Paul Bettany makes his directorial debut with Shelter, a film that deserves props for performances and tone but is oftentimes inconsistent and uneven.
Jennifer Connelly and Anthony Mackie star as Hannah and Tamir, two homeless people struggling to survive on the streets of New York City. Hannah has been homeless since her husband died and she’s now addicted to drugs. Tamir is an illegal immigrant who’s a bit more street savvy and is managing to make a few bucks playing the bucket drums as much as he can. Strangers at first, the two meet, eventually for a bond because and fall in love.
They find their way into a swanky apartment that the owners have left unlocked. “Rich people are careless,” she says. Once there and comfortable, Hannah decides that she wants to finally stop using. With the help of Tamir, she goes cold turkey.
After a time jump, they are both now living in a shelter and are seemingly on the right path but due to a major medical problem with Tamir, their lives are once again thrown for a loop.

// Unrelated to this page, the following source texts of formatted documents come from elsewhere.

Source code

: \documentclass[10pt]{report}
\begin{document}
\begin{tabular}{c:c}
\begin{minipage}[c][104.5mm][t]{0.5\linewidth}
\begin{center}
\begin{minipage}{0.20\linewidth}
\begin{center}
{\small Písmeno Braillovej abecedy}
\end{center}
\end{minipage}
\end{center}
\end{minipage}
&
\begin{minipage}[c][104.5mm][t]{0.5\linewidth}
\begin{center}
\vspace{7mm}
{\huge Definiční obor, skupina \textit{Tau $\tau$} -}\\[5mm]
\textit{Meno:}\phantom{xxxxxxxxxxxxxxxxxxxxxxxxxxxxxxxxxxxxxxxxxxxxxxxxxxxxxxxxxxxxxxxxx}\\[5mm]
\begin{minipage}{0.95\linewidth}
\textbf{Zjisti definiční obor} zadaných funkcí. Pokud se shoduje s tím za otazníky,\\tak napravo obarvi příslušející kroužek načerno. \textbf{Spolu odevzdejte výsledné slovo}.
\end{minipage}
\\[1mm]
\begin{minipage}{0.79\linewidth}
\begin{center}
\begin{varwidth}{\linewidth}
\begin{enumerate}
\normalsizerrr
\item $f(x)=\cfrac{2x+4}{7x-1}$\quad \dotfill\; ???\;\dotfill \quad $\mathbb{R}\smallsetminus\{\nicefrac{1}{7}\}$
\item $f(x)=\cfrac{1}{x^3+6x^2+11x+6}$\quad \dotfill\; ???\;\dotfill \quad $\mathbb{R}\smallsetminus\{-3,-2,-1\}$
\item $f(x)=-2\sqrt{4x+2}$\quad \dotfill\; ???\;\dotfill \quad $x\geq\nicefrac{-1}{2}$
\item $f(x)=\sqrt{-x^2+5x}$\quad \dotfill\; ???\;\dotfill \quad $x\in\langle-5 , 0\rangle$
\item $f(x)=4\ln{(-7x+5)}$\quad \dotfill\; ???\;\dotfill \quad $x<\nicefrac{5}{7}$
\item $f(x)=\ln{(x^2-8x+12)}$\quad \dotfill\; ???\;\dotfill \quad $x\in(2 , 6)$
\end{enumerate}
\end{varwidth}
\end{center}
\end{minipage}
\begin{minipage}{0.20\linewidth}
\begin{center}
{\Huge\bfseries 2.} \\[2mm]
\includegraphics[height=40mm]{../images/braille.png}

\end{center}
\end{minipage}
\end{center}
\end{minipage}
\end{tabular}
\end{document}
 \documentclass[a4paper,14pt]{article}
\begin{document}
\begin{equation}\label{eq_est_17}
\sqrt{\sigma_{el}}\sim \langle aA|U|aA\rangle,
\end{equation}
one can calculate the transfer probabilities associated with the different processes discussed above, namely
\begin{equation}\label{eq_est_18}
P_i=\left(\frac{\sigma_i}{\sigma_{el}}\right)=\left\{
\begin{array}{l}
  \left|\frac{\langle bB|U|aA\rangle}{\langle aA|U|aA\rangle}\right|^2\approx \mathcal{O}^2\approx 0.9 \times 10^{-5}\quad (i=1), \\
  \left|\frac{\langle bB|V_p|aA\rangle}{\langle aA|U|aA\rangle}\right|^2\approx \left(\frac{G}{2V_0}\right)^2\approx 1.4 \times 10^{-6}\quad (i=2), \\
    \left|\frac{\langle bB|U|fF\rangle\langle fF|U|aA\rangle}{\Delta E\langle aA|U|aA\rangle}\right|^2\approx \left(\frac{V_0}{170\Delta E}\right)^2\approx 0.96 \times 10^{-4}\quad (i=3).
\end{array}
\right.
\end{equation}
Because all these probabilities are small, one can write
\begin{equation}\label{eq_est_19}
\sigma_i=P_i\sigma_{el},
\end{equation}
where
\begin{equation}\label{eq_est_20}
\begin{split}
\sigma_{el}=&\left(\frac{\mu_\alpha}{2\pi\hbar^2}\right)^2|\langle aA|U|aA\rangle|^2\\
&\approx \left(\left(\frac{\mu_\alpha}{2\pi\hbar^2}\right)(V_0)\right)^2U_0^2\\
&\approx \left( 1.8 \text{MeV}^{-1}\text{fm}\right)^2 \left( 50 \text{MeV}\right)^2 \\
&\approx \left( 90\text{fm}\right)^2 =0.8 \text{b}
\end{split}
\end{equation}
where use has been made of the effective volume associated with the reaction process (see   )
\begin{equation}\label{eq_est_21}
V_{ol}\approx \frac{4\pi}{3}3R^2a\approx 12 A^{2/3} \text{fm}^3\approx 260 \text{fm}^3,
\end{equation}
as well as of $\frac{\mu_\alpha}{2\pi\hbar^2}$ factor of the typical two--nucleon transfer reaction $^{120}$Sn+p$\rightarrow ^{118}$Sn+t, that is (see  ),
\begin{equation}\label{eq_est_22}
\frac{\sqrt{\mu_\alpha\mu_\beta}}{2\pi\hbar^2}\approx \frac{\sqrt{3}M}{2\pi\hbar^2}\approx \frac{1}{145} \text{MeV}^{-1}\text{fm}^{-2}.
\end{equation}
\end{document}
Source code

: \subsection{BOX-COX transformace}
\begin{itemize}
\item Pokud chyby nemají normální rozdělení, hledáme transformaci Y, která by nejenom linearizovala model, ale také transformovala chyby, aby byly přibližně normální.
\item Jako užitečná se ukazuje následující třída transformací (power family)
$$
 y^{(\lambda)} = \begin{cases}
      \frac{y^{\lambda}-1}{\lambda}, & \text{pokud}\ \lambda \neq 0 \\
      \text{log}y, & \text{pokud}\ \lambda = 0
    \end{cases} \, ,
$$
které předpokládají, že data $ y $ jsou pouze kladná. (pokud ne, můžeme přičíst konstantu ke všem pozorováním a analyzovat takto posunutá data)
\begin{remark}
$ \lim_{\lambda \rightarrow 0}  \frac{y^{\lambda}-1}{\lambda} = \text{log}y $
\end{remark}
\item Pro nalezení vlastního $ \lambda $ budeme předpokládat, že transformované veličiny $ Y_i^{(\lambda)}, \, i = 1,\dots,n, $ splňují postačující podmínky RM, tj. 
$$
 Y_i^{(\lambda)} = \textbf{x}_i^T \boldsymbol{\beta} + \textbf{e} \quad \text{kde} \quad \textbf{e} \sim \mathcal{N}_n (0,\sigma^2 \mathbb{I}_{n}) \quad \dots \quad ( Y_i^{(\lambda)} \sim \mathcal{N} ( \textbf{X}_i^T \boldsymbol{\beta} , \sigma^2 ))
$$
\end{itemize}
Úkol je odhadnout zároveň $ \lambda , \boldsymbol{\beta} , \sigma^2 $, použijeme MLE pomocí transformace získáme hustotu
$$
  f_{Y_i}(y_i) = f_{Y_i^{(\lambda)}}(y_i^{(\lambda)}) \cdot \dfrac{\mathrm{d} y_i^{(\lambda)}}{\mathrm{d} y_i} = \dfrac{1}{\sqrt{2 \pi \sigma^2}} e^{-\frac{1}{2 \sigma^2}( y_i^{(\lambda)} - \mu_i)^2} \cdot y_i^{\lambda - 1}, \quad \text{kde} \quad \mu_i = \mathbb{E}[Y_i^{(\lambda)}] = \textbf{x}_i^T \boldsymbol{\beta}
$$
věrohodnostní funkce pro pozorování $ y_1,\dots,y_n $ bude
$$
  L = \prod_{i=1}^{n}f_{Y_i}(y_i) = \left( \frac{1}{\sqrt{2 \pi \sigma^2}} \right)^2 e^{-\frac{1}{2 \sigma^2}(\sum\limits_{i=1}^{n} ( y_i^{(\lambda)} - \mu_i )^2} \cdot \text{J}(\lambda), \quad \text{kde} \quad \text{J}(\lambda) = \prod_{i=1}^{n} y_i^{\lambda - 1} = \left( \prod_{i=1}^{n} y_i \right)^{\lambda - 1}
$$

Connelly’s Hannah is the one who goes through the most change here. She doesn’t know “how to be in the world at all,” she says. From a non-trusting junkie to someone who’s now clean and caring is a big leap in that short of time but she does it well. She’s also got to perform some deplorable things in order to survive and you wonder how this can be happening in one of the greatest cities in America. Mackie’s Tamir is a bit more stoic and you wish he’d show a bit more levels. Once we find out why he’s this way, we can sympathize but a bit it seems like he’s being overly cautious in his deliberate of his personality. And a big hat tip to Kevin Geer as a doorman who offers shelter but for a hideous price.
Bettany’s script feels a bit uneven. Why does Hannah all of a sudden want to stop doing drugs? There’s never any indication she wants to quit. And the editing feels a bit off and choppy at times, especially with the music sometimes cutting off so quickly after scenes. It’s a good effort but ultimately falls short unfortunately.